• **ABOUT THIS TASK**:
Once the pictures are set aside, reproduce the entries below exactly.

(Source texts of formatted documents)
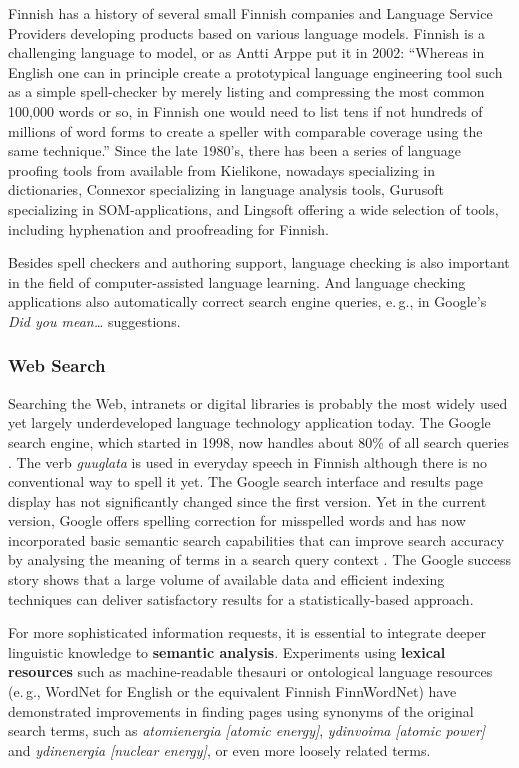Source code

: \begin{multicols}{2}
Finnish has a history of several small Finnish companies and Language Service Providers developing products based on various language models. Finnish is a challenging language to model, or as Antti Arppe put it in 2002: ``Whereas in English one can in principle create a prototypical language engineering tool such as a simple spell-checker by merely listing and compressing the most common 100,000 words or so, in Finnish one would need to list tens if not hundreds of millions of word forms to create a speller with comparable coverage using the same technique.'' \cite{NoPath} Since the late 1980's, there has been a series of language proofing tools from available from Kielikone, nowadays specializing in dictionaries, Connexor specializing in language analysis tools, Gurusoft specializing in SOM-applications, and Lingsoft offering a wide selection of tools, including hyphenation and proofreading for Finnish.

Besides spell checkers and authoring support, language checking is also important in the field of computer-assisted language learning. And language checking applications also automatically correct search engine queries, e.\,g., in Google's \textit{Did you mean\dots} suggestions.

\subsubsection{Web Search}

Searching the Web, intranets or digital libraries is probably the most widely used yet largely underdeveloped language technology application today. The Google search engine, which started in 1998, now handles about 80\% of all search queries \cite{spi1}. The verb \textit{\foreignlanguage{finnish}{\textit{guuglata}}} is used in everyday speech in Finnish although there is no conventional way to spell it yet. The Google search interface and results page display has not significantly changed since the first version. Yet in the current version, Google offers spelling correction for misspelled words and has now incorporated basic semantic search capabilities that can improve search accuracy by analysing the meaning of terms in a search query context \cite{Google-rolls}. The Google success story shows that a large volume of available data and efficient indexing techniques can deliver satisfactory results for a statistically-based approach.

For more sophisticated information requests, it is essential to integrate deeper linguistic knowledge to \textbf{semantic analysis}. Experiments using \textbf{lexical resources} such as machine-readable thesauri or ontological language resources (e.\,g., WordNet for English or the equivalent Finnish FinnWordNet) have demonstrated improvements in finding pages using synonyms of the original search terms, such as {\foreignlanguage{finnish}{\textit{atomienergia}}} \textit{[atomic energy]}, {\foreignlanguage{finnish}{\textit{ydinvoima}}} \textit{[atomic power]} and {\foreignlanguage{finnish}{\textit{ydinenergia}}} \textit{[nuclear energy]}, or even more loosely related terms.


\end{multicols}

• **SOLUTION**:
Source code

: \begin{multicols}{2}
Finnish has a history of several small Finnish companies and Language Service Providers developing products based on various language models. Finnish is a challenging language to model, or as Antti Arppe put it in 2002: ``Whereas in English one can in principle create a prototypical language engineering tool such as a simple spell-checker by merely listing and compressing the most common 100,000 words or so, in Finnish one would need to list tens if not hundreds of millions of word forms to create a speller with comparable coverage using the same technique.'' \cite{NoPath} Since the late 1980's, there has been a series of language proofing tools from available from Kielikone, nowadays specializing in dictionaries, Connexor specializing in language analysis tools, Gurusoft specializing in SOM-applications, and Lingsoft offering a wide selection of tools, including hyphenation and proofreading for Finnish.

Besides spell checkers and authoring support, language checking is also important in the field of computer-assisted language learning. And language checking applications also automatically correct search engine queries, e.\,g., in Google's \textit{Did you mean\dots} suggestions.

\subsubsection{Web Search}

Searching the Web, intranets or digital libraries is probably the most widely used yet largely underdeveloped language technology application today. The Google search engine, which started in 1998, now handles about 80\% of all search queries \cite{spi1}. The verb \textit{\foreignlanguage{finnish}{\textit{guuglata}}} is used in everyday speech in Finnish although there is no conventional way to spell it yet. The Google search interface and results page display has not significantly changed since the first version. Yet in the current version, Google offers spelling correction for misspelled words and has now incorporated basic semantic search capabilities that can improve search accuracy by analysing the meaning of terms in a search query context \cite{Google-rolls}. The Google success story shows that a large volume of available data and efficient indexing techniques can deliver satisfactory results for a statistically-based approach.

For more sophisticated information requests, it is essential to integrate deeper linguistic knowledge to \textbf{semantic analysis}. Experiments using \textbf{lexical resources} such as machine-readable thesauri or ontological language resources (e.\,g., WordNet for English or the equivalent Finnish FinnWordNet) have demonstrated improvements in finding pages using synonyms of the original search terms, such as {\foreignlanguage{finnish}{\textit{atomienergia}}} \textit{[atomic energy]}, {\foreignlanguage{finnish}{\textit{ydinvoima}}} \textit{[atomic power]} and {\foreignlanguage{finnish}{\textit{ydinenergia}}} \textit{[nuclear energy]}, or even more loosely related terms.


\end{multicols}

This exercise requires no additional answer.